[EXERCISE MATERIAL]
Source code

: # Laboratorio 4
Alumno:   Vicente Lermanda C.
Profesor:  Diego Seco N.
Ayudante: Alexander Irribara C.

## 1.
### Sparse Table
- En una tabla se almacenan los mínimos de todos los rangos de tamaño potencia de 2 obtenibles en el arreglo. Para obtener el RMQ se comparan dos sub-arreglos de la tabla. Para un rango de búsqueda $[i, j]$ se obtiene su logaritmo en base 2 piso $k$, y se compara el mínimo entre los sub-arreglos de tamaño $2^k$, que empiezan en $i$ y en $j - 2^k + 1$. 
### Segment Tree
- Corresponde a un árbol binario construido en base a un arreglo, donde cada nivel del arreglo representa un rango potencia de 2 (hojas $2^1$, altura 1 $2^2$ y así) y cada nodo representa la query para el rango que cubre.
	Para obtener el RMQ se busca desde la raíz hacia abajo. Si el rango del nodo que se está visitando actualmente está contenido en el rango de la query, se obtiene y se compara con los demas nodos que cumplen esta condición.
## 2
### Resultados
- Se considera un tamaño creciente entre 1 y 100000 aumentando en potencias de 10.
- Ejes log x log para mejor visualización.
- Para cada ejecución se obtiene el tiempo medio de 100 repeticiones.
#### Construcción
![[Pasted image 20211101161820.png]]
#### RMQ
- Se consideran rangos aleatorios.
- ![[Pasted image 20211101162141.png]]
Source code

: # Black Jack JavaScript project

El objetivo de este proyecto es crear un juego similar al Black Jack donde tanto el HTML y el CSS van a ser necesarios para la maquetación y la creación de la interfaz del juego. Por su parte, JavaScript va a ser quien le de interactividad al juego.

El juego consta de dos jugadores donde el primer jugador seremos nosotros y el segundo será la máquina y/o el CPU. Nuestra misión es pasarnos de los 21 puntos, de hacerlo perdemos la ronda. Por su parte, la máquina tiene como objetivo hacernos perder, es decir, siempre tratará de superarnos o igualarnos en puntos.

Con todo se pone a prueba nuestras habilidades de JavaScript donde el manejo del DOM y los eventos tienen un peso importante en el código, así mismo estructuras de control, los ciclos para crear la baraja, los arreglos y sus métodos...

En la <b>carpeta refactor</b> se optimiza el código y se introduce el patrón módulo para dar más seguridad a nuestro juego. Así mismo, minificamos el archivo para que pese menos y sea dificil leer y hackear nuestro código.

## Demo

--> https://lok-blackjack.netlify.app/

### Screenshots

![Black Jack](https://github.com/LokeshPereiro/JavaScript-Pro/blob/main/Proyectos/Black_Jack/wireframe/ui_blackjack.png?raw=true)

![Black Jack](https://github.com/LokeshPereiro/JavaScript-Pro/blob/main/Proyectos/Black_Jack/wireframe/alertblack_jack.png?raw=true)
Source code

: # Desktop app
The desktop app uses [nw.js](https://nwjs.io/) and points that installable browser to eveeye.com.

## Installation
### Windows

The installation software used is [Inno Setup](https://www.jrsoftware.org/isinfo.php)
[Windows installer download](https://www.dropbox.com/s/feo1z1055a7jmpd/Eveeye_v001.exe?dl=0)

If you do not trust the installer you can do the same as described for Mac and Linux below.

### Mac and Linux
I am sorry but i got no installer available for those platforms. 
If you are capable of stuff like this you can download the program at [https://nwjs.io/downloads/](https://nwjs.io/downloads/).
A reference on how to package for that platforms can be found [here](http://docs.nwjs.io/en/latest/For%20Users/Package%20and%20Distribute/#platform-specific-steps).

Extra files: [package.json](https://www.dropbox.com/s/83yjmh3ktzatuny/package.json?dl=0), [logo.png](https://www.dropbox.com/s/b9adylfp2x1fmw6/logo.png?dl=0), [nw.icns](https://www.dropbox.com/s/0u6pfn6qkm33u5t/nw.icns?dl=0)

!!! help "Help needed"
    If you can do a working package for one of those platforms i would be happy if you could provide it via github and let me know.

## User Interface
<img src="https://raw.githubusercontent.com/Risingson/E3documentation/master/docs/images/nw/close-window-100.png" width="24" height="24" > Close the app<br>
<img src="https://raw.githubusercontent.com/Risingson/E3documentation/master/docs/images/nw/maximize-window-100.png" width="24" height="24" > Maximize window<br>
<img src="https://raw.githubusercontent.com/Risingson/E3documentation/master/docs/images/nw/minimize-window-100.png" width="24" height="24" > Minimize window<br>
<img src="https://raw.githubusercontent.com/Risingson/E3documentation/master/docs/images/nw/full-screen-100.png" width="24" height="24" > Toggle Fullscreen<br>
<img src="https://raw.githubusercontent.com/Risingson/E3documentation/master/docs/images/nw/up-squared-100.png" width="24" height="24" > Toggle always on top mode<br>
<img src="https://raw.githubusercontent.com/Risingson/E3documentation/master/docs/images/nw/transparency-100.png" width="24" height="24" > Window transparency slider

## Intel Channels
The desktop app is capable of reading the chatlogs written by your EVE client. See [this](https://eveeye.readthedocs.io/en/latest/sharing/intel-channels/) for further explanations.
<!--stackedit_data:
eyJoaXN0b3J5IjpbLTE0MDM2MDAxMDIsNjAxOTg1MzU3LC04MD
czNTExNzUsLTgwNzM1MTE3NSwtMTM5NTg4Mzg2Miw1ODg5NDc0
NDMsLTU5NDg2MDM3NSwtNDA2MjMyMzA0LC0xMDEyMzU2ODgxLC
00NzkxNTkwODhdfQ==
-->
[/EXERCISE MATERIAL]
> INSTRUCTIONS FOR THE TASK: An exact restatement of the data is required.

> EXERCISE RESULT:
Source code

: # Laboratorio 4
Alumno:   Vicente Lermanda C.
Profesor:  Diego Seco N.
Ayudante: Alexander Irribara C.

## 1.
### Sparse Table
- En una tabla se almacenan los mínimos de todos los rangos de tamaño potencia de 2 obtenibles en el arreglo. Para obtener el RMQ se comparan dos sub-arreglos de la tabla. Para un rango de búsqueda $[i, j]$ se obtiene su logaritmo en base 2 piso $k$, y se compara el mínimo entre los sub-arreglos de tamaño $2^k$, que empiezan en $i$ y en $j - 2^k + 1$. 
### Segment Tree
- Corresponde a un árbol binario construido en base a un arreglo, donde cada nivel del arreglo representa un rango potencia de 2 (hojas $2^1$, altura 1 $2^2$ y así) y cada nodo representa la query para el rango que cubre.
	Para obtener el RMQ se busca desde la raíz hacia abajo. Si el rango del nodo que se está visitando actualmente está contenido en el rango de la query, se obtiene y se compara con los demas nodos que cumplen esta condición.
## 2
### Resultados
- Se considera un tamaño creciente entre 1 y 100000 aumentando en potencias de 10.
- Ejes log x log para mejor visualización.
- Para cada ejecución se obtiene el tiempo medio de 100 repeticiones.
#### Construcción
![[Pasted image 20211101161820.png]]
#### RMQ
- Se consideran rangos aleatorios.
- ![[Pasted image 20211101162141.png]]
Source code

: # Black Jack JavaScript project

El objetivo de este proyecto es crear un juego similar al Black Jack donde tanto el HTML y el CSS van a ser necesarios para la maquetación y la creación de la interfaz del juego. Por su parte, JavaScript va a ser quien le de interactividad al juego.

El juego consta de dos jugadores donde el primer jugador seremos nosotros y el segundo será la máquina y/o el CPU. Nuestra misión es pasarnos de los 21 puntos, de hacerlo perdemos la ronda. Por su parte, la máquina tiene como objetivo hacernos perder, es decir, siempre tratará de superarnos o igualarnos en puntos.

Con todo se pone a prueba nuestras habilidades de JavaScript donde el manejo del DOM y los eventos tienen un peso importante en el código, así mismo estructuras de control, los ciclos para crear la baraja, los arreglos y sus métodos...

En la <b>carpeta refactor</b> se optimiza el código y se introduce el patrón módulo para dar más seguridad a nuestro juego. Así mismo, minificamos el archivo para que pese menos y sea dificil leer y hackear nuestro código.

## Demo

--> https://lok-blackjack.netlify.app/

### Screenshots

![Black Jack](https://github.com/LokeshPereiro/JavaScript-Pro/blob/main/Proyectos/Black_Jack/wireframe/ui_blackjack.png?raw=true)

![Black Jack](https://github.com/LokeshPereiro/JavaScript-Pro/blob/main/Proyectos/Black_Jack/wireframe/alertblack_jack.png?raw=true)
Source code

: # Desktop app
The desktop app uses [nw.js](https://nwjs.io/) and points that installable browser to eveeye.com.

## Installation
### Windows

The installation software used is [Inno Setup](https://www.jrsoftware.org/isinfo.php)
[Windows installer download](https://www.dropbox.com/s/feo1z1055a7jmpd/Eveeye_v001.exe?dl=0)

If you do not trust the installer you can do the same as described for Mac and Linux below.

### Mac and Linux
I am sorry but i got no installer available for those platforms. 
If you are capable of stuff like this you can download the program at [https://nwjs.io/downloads/](https://nwjs.io/downloads/).
A reference on how to package for that platforms can be found [here](http://docs.nwjs.io/en/latest/For%20Users/Package%20and%20Distribute/#platform-specific-steps).

Extra files: [package.json](https://www.dropbox.com/s/83yjmh3ktzatuny/package.json?dl=0), [logo.png](https://www.dropbox.com/s/b9adylfp2x1fmw6/logo.png?dl=0), [nw.icns](https://www.dropbox.com/s/0u6pfn6qkm33u5t/nw.icns?dl=0)

!!! help "Help needed"
    If you can do a working package for one of those platforms i would be happy if you could provide it via github and let me know.

## User Interface
<img src="https://raw.githubusercontent.com/Risingson/E3documentation/master/docs/images/nw/close-window-100.png" width="24" height="24" > Close the app<br>
<img src="https://raw.githubusercontent.com/Risingson/E3documentation/master/docs/images/nw/maximize-window-100.png" width="24" height="24" > Maximize window<br>
<img src="https://raw.githubusercontent.com/Risingson/E3documentation/master/docs/images/nw/minimize-window-100.png" width="24" height="24" > Minimize window<br>
<img src="https://raw.githubusercontent.com/Risingson/E3documentation/master/docs/images/nw/full-screen-100.png" width="24" height="24" > Toggle Fullscreen<br>
<img src="https://raw.githubusercontent.com/Risingson/E3documentation/master/docs/images/nw/up-squared-100.png" width="24" height="24" > Toggle always on top mode<br>
<img src="https://raw.githubusercontent.com/Risingson/E3documentation/master/docs/images/nw/transparency-100.png" width="24" height="24" > Window transparency slider

## Intel Channels
The desktop app is capable of reading the chatlogs written by your EVE client. See [this](https://eveeye.readthedocs.io/en/latest/sharing/intel-channels/) for further explanations.
<!--stackedit_data:
eyJoaXN0b3J5IjpbLTE0MDM2MDAxMDIsNjAxOTg1MzU3LC04MD
czNTExNzUsLTgwNzM1MTE3NSwtMTM5NTg4Mzg2Miw1ODg5NDc0
NDMsLTU5NDg2MDM3NSwtNDA2MjMyMzA0LC0xMDEyMzU2ODgxLC
00NzkxNTkwODhdfQ==
-->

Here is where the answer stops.